◆ **Given data**:
- - -

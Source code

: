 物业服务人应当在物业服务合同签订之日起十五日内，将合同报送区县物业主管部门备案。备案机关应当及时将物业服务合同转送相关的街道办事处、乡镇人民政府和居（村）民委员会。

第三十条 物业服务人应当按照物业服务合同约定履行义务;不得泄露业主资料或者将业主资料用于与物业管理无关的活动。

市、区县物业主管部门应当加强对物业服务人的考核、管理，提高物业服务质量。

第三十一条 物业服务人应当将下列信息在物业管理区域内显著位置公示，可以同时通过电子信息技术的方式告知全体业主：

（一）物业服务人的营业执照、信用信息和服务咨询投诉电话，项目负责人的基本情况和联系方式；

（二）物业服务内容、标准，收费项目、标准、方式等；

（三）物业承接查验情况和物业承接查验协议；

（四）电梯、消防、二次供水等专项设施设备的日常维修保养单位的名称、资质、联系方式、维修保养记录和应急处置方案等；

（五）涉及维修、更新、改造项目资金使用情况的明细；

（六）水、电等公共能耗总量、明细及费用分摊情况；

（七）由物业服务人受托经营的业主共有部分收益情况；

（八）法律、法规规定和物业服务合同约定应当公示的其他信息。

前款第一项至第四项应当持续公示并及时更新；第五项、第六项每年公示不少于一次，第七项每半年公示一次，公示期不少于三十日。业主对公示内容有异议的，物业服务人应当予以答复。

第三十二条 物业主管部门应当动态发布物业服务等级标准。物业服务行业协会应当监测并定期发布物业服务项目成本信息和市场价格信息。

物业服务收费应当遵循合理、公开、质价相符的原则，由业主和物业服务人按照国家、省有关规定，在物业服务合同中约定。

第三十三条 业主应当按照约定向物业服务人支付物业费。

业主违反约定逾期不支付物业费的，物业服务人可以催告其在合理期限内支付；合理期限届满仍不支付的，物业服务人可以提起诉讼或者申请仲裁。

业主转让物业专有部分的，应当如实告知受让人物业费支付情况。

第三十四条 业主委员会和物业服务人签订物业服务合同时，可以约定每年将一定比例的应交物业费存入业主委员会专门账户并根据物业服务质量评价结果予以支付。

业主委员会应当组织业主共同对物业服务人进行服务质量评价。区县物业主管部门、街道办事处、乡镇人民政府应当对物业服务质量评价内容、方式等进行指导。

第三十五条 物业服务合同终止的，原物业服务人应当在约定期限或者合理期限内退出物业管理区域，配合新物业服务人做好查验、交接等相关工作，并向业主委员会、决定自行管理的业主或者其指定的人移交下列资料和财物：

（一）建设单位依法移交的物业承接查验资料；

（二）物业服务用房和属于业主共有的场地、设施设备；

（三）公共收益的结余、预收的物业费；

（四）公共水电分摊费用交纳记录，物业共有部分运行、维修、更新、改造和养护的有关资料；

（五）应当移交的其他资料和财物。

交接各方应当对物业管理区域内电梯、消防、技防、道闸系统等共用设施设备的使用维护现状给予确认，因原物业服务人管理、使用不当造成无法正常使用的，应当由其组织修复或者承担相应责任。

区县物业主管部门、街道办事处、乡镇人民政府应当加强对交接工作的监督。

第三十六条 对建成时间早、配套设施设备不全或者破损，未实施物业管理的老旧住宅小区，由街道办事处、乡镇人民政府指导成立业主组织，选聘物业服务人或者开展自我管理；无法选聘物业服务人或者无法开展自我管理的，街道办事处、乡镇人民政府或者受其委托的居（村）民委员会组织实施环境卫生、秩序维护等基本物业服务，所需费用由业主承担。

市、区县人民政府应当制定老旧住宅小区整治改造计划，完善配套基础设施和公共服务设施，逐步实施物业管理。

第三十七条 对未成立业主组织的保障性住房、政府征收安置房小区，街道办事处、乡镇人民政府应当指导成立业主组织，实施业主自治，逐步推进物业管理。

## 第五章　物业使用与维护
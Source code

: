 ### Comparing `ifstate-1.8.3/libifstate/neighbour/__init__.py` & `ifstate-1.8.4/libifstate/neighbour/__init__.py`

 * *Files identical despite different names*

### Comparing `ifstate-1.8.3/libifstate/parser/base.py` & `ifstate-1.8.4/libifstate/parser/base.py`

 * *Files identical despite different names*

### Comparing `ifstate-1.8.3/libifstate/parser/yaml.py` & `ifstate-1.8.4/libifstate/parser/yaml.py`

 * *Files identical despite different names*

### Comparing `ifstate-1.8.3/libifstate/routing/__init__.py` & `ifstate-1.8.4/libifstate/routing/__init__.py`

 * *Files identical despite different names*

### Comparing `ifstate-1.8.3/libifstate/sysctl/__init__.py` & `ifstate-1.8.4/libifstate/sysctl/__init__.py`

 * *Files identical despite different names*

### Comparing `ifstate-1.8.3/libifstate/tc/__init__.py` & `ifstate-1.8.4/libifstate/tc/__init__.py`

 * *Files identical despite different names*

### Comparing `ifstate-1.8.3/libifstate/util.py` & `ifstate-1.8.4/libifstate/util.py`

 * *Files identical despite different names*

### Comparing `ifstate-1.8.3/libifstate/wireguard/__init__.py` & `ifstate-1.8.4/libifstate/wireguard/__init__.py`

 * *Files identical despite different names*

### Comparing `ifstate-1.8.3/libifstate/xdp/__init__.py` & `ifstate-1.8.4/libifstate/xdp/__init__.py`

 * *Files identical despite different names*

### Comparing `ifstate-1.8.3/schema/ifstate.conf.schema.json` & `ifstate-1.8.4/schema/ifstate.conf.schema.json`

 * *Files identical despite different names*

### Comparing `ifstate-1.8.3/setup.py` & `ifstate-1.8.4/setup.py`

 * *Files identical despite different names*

- - -

◆ **Problem statement**:
Reproduce the material exactly, with every line intact.

◆ **Answer area**:
Source code

: 物业服务人应当在物业服务合同签订之日起十五日内，将合同报送区县物业主管部门备案。备案机关应当及时将物业服务合同转送相关的街道办事处、乡镇人民政府和居（村）民委员会。

第三十条 物业服务人应当按照物业服务合同约定履行义务;不得泄露业主资料或者将业主资料用于与物业管理无关的活动。

市、区县物业主管部门应当加强对物业服务人的考核、管理，提高物业服务质量。

第三十一条 物业服务人应当将下列信息在物业管理区域内显著位置公示，可以同时通过电子信息技术的方式告知全体业主：

（一）物业服务人的营业执照、信用信息和服务咨询投诉电话，项目负责人的基本情况和联系方式；

（二）物业服务内容、标准，收费项目、标准、方式等；

（三）物业承接查验情况和物业承接查验协议；

（四）电梯、消防、二次供水等专项设施设备的日常维修保养单位的名称、资质、联系方式、维修保养记录和应急处置方案等；

（五）涉及维修、更新、改造项目资金使用情况的明细；

（六）水、电等公共能耗总量、明细及费用分摊情况；

（七）由物业服务人受托经营的业主共有部分收益情况；

（八）法律、法规规定和物业服务合同约定应当公示的其他信息。

前款第一项至第四项应当持续公示并及时更新；第五项、第六项每年公示不少于一次，第七项每半年公示一次，公示期不少于三十日。业主对公示内容有异议的，物业服务人应当予以答复。

第三十二条 物业主管部门应当动态发布物业服务等级标准。物业服务行业协会应当监测并定期发布物业服务项目成本信息和市场价格信息。

物业服务收费应当遵循合理、公开、质价相符的原则，由业主和物业服务人按照国家、省有关规定，在物业服务合同中约定。

第三十三条 业主应当按照约定向物业服务人支付物业费。

业主违反约定逾期不支付物业费的，物业服务人可以催告其在合理期限内支付；合理期限届满仍不支付的，物业服务人可以提起诉讼或者申请仲裁。

业主转让物业专有部分的，应当如实告知受让人物业费支付情况。

第三十四条 业主委员会和物业服务人签订物业服务合同时，可以约定每年将一定比例的应交物业费存入业主委员会专门账户并根据物业服务质量评价结果予以支付。

业主委员会应当组织业主共同对物业服务人进行服务质量评价。区县物业主管部门、街道办事处、乡镇人民政府应当对物业服务质量评价内容、方式等进行指导。

第三十五条 物业服务合同终止的，原物业服务人应当在约定期限或者合理期限内退出物业管理区域，配合新物业服务人做好查验、交接等相关工作，并向业主委员会、决定自行管理的业主或者其指定的人移交下列资料和财物：

（一）建设单位依法移交的物业承接查验资料；

（二）物业服务用房和属于业主共有的场地、设施设备；

（三）公共收益的结余、预收的物业费；

（四）公共水电分摊费用交纳记录，物业共有部分运行、维修、更新、改造和养护的有关资料；

（五）应当移交的其他资料和财物。

交接各方应当对物业管理区域内电梯、消防、技防、道闸系统等共用设施设备的使用维护现状给予确认，因原物业服务人管理、使用不当造成无法正常使用的，应当由其组织修复或者承担相应责任。

区县物业主管部门、街道办事处、乡镇人民政府应当加强对交接工作的监督。

第三十六条 对建成时间早、配套设施设备不全或者破损，未实施物业管理的老旧住宅小区，由街道办事处、乡镇人民政府指导成立业主组织，选聘物业服务人或者开展自我管理；无法选聘物业服务人或者无法开展自我管理的，街道办事处、乡镇人民政府或者受其委托的居（村）民委员会组织实施环境卫生、秩序维护等基本物业服务，所需费用由业主承担。

市、区县人民政府应当制定老旧住宅小区整治改造计划，完善配套基础设施和公共服务设施，逐步实施物业管理。

第三十七条 对未成立业主组织的保障性住房、政府征收安置房小区，街道办事处、乡镇人民政府应当指导成立业主组织，实施业主自治，逐步推进物业管理。

## 第五章　物业使用与维护
Source code

: ### Comparing `ifstate-1.8.3/libifstate/neighbour/__init__.py` & `ifstate-1.8.4/libifstate/neighbour/__init__.py`

 * *Files identical despite different names*

### Comparing `ifstate-1.8.3/libifstate/parser/base.py` & `ifstate-1.8.4/libifstate/parser/base.py`

 * *Files identical despite different names*

### Comparing `ifstate-1.8.3/libifstate/parser/yaml.py` & `ifstate-1.8.4/libifstate/parser/yaml.py`

 * *Files identical despite different names*

### Comparing `ifstate-1.8.3/libifstate/routing/__init__.py` & `ifstate-1.8.4/libifstate/routing/__init__.py`

 * *Files identical despite different names*

### Comparing `ifstate-1.8.3/libifstate/sysctl/__init__.py` & `ifstate-1.8.4/libifstate/sysctl/__init__.py`

 * *Files identical despite different names*

### Comparing `ifstate-1.8.3/libifstate/tc/__init__.py` & `ifstate-1.8.4/libifstate/tc/__init__.py`

 * *Files identical despite different names*

### Comparing `ifstate-1.8.3/libifstate/util.py` & `ifstate-1.8.4/libifstate/util.py`

 * *Files identical despite different names*

### Comparing `ifstate-1.8.3/libifstate/wireguard/__init__.py` & `ifstate-1.8.4/libifstate/wireguard/__init__.py`

 * *Files identical despite different names*

### Comparing `ifstate-1.8.3/libifstate/xdp/__init__.py` & `ifstate-1.8.4/libifstate/xdp/__init__.py`

 * *Files identical despite different names*

### Comparing `ifstate-1.8.3/schema/ifstate.conf.schema.json` & `ifstate-1.8.4/schema/ifstate.conf.schema.json`

 * *Files identical despite different names*

### Comparing `ifstate-1.8.3/setup.py` & `ifstate-1.8.4/setup.py`

 * *Files identical despite different names*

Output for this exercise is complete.